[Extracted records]
□ □ □ □ □ □ □

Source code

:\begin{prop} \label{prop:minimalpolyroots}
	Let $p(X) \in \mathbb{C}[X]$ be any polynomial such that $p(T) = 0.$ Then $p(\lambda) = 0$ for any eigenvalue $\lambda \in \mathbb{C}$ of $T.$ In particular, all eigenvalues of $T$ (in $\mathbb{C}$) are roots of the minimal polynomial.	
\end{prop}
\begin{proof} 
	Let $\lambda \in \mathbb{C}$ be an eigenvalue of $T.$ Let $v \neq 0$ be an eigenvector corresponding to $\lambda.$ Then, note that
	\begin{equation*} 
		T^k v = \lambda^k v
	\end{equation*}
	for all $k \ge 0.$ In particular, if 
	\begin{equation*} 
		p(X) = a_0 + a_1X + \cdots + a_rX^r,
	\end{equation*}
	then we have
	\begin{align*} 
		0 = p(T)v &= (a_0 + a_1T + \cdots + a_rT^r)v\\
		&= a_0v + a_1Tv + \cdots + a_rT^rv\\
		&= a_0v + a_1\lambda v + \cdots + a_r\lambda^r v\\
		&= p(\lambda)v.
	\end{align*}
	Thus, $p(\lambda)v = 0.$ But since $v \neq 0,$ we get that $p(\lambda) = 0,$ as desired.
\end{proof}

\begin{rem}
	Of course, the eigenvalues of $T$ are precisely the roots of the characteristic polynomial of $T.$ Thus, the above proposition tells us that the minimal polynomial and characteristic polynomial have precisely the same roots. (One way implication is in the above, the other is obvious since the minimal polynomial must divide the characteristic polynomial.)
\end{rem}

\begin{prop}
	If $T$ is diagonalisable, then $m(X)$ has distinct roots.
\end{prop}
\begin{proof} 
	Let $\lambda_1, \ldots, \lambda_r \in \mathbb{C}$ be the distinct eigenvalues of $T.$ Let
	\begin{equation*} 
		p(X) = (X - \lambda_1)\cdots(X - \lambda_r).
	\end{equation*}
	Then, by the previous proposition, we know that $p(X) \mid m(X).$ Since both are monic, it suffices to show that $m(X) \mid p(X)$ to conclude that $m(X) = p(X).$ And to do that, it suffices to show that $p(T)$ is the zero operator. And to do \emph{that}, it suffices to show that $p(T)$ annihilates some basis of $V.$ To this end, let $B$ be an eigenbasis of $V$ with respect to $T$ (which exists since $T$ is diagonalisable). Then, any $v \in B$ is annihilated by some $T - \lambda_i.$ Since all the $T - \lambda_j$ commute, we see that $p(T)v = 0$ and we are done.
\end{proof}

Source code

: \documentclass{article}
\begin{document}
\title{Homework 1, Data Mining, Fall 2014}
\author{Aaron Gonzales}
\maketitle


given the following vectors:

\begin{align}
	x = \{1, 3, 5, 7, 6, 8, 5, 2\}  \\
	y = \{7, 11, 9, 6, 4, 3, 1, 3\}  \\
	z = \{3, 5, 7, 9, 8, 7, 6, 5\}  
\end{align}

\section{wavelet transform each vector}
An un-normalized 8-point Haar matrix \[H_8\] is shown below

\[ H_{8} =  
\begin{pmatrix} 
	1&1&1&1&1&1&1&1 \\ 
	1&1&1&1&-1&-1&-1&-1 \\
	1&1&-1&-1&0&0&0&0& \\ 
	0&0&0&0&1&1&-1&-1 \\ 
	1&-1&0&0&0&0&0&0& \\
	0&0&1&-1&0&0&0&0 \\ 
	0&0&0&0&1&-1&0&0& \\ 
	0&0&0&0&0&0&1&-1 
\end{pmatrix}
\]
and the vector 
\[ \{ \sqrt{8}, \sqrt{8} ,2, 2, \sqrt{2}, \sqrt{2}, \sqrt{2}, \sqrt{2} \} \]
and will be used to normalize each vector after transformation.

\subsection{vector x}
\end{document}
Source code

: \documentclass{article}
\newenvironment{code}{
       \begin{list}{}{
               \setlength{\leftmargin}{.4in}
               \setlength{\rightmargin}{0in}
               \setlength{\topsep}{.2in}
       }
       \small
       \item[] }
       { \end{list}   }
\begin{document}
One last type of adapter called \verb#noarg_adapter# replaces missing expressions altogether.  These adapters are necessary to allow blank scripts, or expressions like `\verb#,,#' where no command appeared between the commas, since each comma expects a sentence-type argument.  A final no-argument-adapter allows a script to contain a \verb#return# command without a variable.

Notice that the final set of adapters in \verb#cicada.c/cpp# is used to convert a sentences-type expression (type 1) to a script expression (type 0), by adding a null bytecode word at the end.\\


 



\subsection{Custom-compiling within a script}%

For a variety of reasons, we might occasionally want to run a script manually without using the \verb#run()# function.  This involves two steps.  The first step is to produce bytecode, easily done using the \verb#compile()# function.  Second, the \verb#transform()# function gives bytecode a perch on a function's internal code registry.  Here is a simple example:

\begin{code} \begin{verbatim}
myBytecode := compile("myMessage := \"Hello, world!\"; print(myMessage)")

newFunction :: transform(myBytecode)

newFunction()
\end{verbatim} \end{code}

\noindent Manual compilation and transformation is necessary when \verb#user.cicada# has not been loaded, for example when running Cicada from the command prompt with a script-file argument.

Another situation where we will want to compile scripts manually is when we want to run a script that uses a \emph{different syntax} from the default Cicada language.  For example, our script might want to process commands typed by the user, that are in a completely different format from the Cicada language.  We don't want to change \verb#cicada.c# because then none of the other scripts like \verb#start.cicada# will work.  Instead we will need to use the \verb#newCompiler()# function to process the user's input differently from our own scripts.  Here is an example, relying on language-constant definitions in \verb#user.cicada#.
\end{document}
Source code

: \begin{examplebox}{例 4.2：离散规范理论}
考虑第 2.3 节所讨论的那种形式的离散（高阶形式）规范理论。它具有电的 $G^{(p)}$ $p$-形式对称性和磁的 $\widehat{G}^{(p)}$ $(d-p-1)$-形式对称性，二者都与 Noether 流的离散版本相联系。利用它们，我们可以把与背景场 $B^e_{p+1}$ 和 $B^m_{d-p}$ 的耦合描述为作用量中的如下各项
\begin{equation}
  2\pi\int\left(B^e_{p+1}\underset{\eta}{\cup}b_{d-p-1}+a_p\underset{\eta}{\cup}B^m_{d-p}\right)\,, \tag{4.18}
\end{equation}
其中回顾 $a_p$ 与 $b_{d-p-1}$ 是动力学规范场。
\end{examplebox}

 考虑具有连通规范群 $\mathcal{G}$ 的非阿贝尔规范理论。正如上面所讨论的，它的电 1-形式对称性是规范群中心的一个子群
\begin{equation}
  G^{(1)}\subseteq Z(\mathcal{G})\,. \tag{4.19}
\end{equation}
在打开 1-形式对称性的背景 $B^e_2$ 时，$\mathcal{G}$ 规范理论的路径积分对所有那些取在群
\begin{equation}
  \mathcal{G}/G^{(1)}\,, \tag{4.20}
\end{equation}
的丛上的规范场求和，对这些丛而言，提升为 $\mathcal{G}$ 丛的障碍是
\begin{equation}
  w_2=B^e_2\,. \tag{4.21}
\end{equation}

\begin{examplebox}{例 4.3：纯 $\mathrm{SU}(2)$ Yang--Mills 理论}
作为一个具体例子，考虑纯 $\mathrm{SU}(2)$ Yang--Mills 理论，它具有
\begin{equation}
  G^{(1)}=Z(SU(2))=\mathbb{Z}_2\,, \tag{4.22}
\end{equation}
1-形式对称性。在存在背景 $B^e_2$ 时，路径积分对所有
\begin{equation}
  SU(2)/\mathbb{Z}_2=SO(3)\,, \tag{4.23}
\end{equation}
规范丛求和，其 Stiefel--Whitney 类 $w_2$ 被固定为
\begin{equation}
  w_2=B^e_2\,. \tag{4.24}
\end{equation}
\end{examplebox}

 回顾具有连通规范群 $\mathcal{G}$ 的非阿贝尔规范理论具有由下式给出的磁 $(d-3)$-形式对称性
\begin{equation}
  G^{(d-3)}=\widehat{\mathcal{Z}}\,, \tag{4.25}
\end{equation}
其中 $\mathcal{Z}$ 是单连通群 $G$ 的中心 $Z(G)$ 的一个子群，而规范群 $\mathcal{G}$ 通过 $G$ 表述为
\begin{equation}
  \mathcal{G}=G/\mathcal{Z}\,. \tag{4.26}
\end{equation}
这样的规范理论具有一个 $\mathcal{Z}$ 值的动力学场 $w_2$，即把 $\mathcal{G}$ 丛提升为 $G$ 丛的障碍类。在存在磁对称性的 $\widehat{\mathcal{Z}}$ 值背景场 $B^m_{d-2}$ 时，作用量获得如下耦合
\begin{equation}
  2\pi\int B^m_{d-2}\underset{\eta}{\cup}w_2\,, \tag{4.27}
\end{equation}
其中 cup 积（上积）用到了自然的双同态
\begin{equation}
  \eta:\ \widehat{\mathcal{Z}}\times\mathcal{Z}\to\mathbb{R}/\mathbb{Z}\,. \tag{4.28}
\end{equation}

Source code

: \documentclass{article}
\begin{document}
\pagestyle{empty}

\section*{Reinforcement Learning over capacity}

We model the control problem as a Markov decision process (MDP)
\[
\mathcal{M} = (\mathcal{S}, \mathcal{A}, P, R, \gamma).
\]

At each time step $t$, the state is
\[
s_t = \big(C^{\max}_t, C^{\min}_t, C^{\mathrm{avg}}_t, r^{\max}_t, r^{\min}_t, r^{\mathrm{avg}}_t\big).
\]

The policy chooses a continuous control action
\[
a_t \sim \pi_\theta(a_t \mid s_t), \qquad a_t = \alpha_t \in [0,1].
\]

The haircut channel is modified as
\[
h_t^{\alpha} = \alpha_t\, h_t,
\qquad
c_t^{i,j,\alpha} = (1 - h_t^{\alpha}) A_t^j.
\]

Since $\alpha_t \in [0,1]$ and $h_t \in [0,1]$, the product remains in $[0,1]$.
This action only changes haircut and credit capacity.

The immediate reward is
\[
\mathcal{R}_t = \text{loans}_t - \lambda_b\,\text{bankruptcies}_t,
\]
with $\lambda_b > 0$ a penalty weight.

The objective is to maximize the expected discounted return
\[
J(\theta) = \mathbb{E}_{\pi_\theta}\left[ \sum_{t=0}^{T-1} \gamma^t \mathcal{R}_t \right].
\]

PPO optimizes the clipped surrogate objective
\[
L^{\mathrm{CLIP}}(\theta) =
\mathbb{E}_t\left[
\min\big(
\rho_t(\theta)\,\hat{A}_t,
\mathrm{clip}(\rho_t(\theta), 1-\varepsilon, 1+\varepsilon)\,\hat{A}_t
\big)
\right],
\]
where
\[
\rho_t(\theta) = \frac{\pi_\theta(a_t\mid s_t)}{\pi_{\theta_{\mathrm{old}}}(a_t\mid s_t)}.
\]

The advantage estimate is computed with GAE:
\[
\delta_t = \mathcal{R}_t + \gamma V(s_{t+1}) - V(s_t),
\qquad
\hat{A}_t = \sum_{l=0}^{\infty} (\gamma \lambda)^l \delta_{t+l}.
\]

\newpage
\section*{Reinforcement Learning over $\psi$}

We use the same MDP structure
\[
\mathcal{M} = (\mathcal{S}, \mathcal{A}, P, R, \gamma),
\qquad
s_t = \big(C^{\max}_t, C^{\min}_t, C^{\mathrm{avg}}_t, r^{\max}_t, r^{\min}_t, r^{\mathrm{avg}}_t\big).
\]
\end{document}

□ □ □ □ □ □ □

Go through the records, tally the lines holding the word "setlength", and give only the tally.

3